By Mark Haddon. Doubleday, $26.
Richard and Angela, the sibling protagonists of Mark Haddon’s latest novel, have varying views of their now-deceased mother. As for their father, Angela has no memory of him, while Richard remembers him vividly. At the book’s outset, about the only thing the pair have in common is that they’re both locked in rocky marriages: he to Louisa, a trophy wife with a checkered past, and she to Dominic, a former jazz musician who is having an affair with a woman named Amy. Angela and Dominic have three children: eight-year-old everyboy Benjy, religious teenager Daisy and high-school jock Alex. As for Louisa, she has a teenage daughter from a prior marriage, the posh and punky Melissa. The Red House follows the actions of the estranged Richard and Angela, as well as their complicated families, as they all take a holiday together.
The story, which is told in the present tense and often through dialogue, feels like a dry British sitcom—until the soap-opera reveals start piling up.

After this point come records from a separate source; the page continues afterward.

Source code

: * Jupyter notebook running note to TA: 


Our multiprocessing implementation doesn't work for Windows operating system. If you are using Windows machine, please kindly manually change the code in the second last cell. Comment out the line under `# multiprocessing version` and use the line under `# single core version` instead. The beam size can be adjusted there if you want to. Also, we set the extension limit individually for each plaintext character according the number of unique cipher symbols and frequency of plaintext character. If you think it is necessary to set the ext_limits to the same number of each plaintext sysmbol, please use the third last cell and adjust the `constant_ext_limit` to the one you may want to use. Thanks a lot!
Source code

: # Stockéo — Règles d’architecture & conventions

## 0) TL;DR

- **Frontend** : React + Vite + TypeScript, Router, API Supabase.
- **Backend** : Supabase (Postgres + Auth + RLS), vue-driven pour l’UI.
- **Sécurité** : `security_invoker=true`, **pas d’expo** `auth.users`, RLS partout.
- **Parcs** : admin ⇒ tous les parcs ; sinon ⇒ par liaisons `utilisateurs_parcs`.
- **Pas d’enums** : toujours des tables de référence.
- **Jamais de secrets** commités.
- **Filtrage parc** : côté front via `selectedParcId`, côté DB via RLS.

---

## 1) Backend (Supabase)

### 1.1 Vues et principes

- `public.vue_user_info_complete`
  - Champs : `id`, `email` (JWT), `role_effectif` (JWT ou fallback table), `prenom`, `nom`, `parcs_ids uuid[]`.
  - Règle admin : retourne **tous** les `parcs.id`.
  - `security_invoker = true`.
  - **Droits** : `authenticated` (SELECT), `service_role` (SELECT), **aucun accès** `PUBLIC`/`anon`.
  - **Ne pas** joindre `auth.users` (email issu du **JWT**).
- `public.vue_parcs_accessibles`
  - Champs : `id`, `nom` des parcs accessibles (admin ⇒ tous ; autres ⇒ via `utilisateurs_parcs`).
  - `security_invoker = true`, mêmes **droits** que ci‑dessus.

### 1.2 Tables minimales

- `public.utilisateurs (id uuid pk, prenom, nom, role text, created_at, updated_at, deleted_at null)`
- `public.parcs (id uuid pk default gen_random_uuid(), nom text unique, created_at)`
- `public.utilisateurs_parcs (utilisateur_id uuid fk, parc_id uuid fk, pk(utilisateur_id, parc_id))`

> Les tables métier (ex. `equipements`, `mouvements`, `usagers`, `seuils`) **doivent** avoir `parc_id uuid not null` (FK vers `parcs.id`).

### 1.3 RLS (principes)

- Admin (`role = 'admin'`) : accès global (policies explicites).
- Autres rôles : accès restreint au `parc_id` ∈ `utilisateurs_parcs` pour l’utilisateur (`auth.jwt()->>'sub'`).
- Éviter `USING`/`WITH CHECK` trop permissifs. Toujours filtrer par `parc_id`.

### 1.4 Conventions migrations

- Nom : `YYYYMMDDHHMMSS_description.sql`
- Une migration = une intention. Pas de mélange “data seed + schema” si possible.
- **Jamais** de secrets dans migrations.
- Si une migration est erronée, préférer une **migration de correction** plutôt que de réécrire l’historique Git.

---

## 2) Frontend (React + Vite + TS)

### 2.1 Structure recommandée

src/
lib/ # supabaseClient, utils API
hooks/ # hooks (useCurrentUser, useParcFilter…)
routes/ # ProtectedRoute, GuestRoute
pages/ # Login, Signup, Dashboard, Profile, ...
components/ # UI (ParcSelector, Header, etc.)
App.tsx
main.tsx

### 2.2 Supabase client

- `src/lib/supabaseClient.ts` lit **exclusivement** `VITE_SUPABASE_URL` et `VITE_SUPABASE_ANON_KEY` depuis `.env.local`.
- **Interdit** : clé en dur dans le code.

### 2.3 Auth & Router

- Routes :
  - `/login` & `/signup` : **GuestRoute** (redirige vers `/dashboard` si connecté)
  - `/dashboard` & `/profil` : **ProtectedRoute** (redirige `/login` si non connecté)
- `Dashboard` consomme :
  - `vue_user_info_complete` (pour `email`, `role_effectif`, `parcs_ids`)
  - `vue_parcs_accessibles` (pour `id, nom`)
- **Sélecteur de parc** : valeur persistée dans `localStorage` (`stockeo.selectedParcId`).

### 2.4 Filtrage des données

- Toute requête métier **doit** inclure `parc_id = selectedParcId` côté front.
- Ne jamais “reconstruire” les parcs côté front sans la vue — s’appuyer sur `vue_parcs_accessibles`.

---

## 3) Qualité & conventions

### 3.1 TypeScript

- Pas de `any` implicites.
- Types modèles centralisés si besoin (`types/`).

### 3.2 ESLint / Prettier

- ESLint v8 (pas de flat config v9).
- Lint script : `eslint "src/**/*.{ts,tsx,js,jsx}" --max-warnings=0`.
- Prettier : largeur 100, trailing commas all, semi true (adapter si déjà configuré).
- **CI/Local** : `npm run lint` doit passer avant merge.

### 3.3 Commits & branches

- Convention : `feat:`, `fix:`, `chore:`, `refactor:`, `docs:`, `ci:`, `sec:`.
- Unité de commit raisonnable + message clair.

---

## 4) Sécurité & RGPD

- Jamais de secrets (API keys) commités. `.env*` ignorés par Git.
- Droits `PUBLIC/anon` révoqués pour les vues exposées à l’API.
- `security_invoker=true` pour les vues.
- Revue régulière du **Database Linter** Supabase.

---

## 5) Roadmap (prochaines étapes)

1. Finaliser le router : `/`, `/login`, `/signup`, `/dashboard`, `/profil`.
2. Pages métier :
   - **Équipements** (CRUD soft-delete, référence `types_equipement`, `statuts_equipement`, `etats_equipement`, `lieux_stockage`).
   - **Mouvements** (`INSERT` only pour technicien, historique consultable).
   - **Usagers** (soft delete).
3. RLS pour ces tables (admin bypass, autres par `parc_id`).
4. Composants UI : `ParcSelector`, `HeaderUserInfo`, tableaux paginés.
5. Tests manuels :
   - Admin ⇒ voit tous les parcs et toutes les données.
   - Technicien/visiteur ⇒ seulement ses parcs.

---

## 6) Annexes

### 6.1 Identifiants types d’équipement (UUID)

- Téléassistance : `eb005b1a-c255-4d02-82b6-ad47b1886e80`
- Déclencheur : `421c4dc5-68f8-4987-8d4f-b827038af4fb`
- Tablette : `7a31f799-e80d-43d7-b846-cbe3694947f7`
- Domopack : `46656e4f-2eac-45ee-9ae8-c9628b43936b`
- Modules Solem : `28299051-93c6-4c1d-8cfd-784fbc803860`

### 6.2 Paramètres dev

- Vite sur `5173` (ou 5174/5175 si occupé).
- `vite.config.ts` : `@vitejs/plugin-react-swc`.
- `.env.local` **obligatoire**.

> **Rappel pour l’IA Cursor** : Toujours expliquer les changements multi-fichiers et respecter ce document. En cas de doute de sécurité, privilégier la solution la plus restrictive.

Daisy comes out of the closet and makes a pass at Melissa; Angela discovers that she was abused; Alex must save Richard from a terrible storm—this after the older man called him out for trying to sleep with Louisa; Dominic leaves Amy, and she swears revenge!
Haddon is better than this. In The Curious Incident of the Dog in the Night-Time, he wrote a surprising, pitch-perfect account of an adolescent outsider. With The Red House, he’s shoved great writing into an average and predictable plotline that lacks a convincing gestalt. The best parts of the book are the Joycean passages that break up the direct action, compressing scenes into streams of consciousness; but such sections make it clear that the rest of the novel is merely good where it could have been great.